◆ YOUR OBJECTIVE
Each line of the records below needs repeating exactly. Skip the pictures.

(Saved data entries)

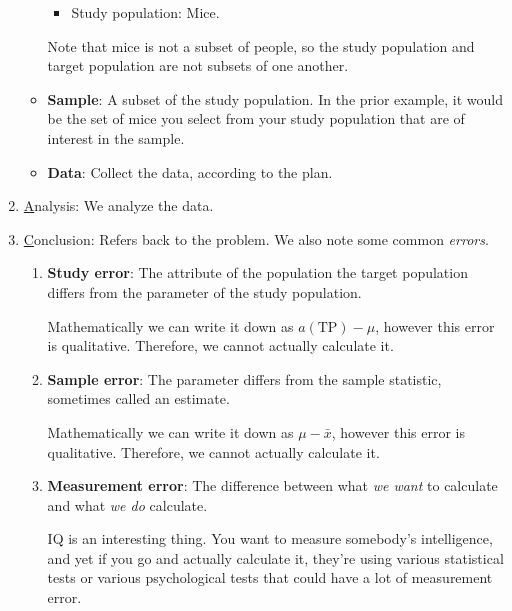 \begin{enumerate}
\begin{itemize}
\begin{Example}{}{}
\begin{itemize}
                            \item Study population: Mice.
                        \end{itemize}
                        Note that mice is not a subset of people,
                        so the study population and target population are not subsets of one
                        another.
                    \end{Example}
              \item \textbf{Sample}: A subset of the study population.
                    In the prior example, it would be the set of mice you
                    select from your study population that are of interest
                    in the sample.
              \item \textbf{Data}: Collect the data, according to the plan.
          \end{itemize}
    \item \underline{A}nalysis: We analyze the data.
    \item \underline{C}onclusion: Refers back to the problem. We also
          note some common \emph{errors}.
          \begin{enumerate}
              \item \textbf{Study error}: The attribute of the population the
                    target population differs from the parameter of the study population.
                    \begin{Example}{}{}
                        Mathematically we can write it down as $ a(\text{TP})-\mu $,
                        however this error is qualitative. Therefore, we cannot
                        actually calculate it.
                    \end{Example}
              \item \textbf{Sample error}: The parameter differs from the
                    sample statistic, sometimes called an estimate.
                    \begin{Example}{}{}
                        Mathematically we can write it down as $ \mu-\bar{x} $,
                        however this error is qualitative. Therefore, we cannot
                        actually calculate it.
                    \end{Example}
              \item \textbf{Measurement error}: The difference
                    between what \emph{we want} to calculate and what \emph{we do}
                    calculate.
                    \begin{Example}{}{}
                        IQ is an interesting thing. You want to measure somebody's intelligence,
                        and yet if you go and actually calculate it, they're using various
                        statistical tests or various psychological tests
                        that could have a lot of measurement error.
                    \end{Example}
          \end{enumerate}
\end{enumerate}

◆ RESULT OF THIS EXERCISE
 \begin{enumerate}
\begin{itemize}
\begin{Example}{}{}
\begin{itemize}
                            \item Study population: Mice.
                        \end{itemize}
                        Note that mice is not a subset of people,
                        so the study population and target population are not subsets of one
                        another.
                    \end{Example}
              \item \textbf{Sample}: A subset of the study population.
                    In the prior example, it would be the set of mice you
                    select from your study population that are of interest
                    in the sample.
              \item \textbf{Data}: Collect the data, according to the plan.
          \end{itemize}
    \item \underline{A}nalysis: We analyze the data.
    \item \underline{C}onclusion: Refers back to the problem. We also
          note some common \emph{errors}.
          \begin{enumerate}
              \item \textbf{Study error}: The attribute of the population the
                    target population differs from the parameter of the study population.
                    \begin{Example}{}{}
                        Mathematically we can write it down as $ a(\text{TP})-\mu $,
                        however this error is qualitative. Therefore, we cannot
                        actually calculate it.
                    \end{Example}
              \item \textbf{Sample error}: The parameter differs from the
                    sample statistic, sometimes called an estimate.
                    \begin{Example}{}{}
                        Mathematically we can write it down as $ \mu-\bar{x} $,
                        however this error is qualitative. Therefore, we cannot
                        actually calculate it.
                    \end{Example}
              \item \textbf{Measurement error}: The difference
                    between what \emph{we want} to calculate and what \emph{we do}
                    calculate.
                    \begin{Example}{}{}
                        IQ is an interesting thing. You want to measure somebody's intelligence,
                        and yet if you go and actually calculate it, they're using various
                        statistical tests or various psychological tests
                        that could have a lot of measurement error.
                    \end{Example}
          \end{enumerate}
\end{enumerate}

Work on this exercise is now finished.